══ SOURCE DATA ══

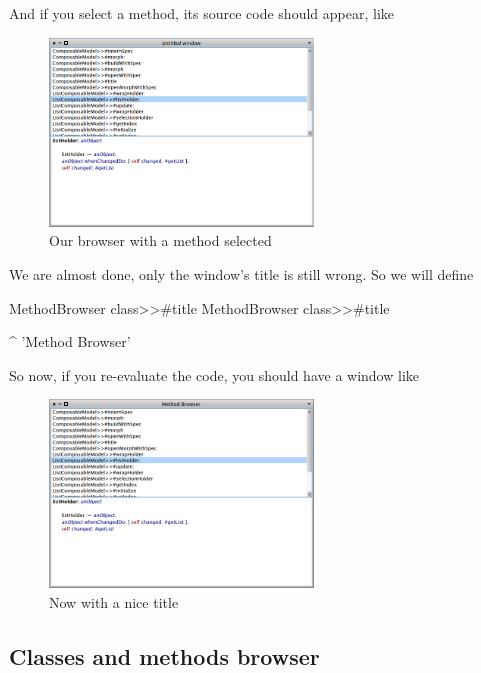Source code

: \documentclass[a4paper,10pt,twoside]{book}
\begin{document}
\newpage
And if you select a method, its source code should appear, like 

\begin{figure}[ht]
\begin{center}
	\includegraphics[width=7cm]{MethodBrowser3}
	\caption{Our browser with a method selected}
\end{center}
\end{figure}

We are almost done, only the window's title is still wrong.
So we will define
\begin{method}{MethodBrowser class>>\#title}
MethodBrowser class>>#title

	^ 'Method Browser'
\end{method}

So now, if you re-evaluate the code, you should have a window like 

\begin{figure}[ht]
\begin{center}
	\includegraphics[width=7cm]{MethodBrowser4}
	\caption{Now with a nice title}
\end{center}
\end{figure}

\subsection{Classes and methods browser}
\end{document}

═══
══ SOURCE DATA ══

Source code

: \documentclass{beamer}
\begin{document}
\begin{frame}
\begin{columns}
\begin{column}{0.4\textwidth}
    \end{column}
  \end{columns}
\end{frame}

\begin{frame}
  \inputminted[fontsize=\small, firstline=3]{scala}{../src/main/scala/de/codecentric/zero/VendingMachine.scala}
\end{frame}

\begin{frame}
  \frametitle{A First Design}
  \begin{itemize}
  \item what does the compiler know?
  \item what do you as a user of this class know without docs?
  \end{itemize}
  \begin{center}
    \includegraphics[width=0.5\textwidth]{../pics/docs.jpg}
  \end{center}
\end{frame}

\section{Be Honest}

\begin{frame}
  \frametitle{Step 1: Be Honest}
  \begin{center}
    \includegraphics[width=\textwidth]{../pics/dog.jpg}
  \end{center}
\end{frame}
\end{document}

═══
══ SOURCE DATA ══

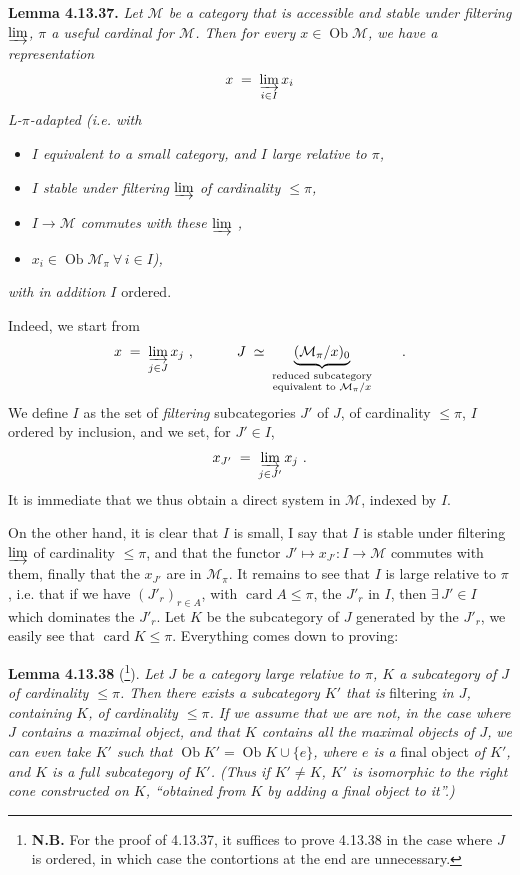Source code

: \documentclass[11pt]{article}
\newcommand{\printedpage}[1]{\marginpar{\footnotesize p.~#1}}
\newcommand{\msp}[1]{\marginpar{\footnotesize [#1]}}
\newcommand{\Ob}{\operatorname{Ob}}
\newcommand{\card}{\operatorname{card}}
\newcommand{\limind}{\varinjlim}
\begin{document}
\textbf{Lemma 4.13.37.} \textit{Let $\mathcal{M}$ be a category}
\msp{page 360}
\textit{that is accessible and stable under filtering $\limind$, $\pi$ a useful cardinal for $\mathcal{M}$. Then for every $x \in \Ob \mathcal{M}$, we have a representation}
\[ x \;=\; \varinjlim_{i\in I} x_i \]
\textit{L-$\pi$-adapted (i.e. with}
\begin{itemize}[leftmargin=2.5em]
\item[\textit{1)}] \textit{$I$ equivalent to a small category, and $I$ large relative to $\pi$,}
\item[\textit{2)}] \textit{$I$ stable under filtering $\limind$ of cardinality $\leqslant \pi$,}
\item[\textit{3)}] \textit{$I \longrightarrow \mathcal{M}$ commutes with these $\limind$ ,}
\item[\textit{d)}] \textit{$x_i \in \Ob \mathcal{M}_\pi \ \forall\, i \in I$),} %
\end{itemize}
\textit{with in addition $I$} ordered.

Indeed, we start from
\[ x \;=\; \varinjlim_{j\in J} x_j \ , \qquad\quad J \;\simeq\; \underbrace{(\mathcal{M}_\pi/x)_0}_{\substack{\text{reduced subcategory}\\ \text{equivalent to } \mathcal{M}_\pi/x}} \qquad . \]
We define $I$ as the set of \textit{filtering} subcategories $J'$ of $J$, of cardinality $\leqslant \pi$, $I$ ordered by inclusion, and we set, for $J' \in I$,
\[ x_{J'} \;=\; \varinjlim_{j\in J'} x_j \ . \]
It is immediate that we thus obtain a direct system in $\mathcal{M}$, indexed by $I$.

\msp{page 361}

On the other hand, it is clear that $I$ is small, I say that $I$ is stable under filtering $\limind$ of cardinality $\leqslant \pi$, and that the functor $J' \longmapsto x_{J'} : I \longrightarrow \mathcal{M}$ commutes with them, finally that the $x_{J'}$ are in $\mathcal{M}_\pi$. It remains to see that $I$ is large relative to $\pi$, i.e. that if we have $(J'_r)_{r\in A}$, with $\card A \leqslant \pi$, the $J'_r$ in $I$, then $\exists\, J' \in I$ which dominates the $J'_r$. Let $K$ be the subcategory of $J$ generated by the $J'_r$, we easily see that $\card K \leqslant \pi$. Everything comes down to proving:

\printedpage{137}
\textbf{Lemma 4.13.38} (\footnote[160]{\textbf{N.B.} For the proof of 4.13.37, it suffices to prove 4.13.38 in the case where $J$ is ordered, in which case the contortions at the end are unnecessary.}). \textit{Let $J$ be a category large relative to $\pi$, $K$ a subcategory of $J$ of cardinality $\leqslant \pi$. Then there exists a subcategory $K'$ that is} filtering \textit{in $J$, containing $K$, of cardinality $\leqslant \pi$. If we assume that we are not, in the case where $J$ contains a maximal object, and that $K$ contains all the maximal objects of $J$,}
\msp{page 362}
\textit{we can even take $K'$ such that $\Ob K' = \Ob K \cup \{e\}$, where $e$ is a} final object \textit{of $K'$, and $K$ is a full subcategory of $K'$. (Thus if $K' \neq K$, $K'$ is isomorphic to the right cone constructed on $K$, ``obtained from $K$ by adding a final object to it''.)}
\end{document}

═══

Your answer should consist of each line of the data above in which the word "know" occurs.

# [RESULT OF THIS TASK]
  \item what does the compiler know?
  \item what do you as a user of this class know without docs?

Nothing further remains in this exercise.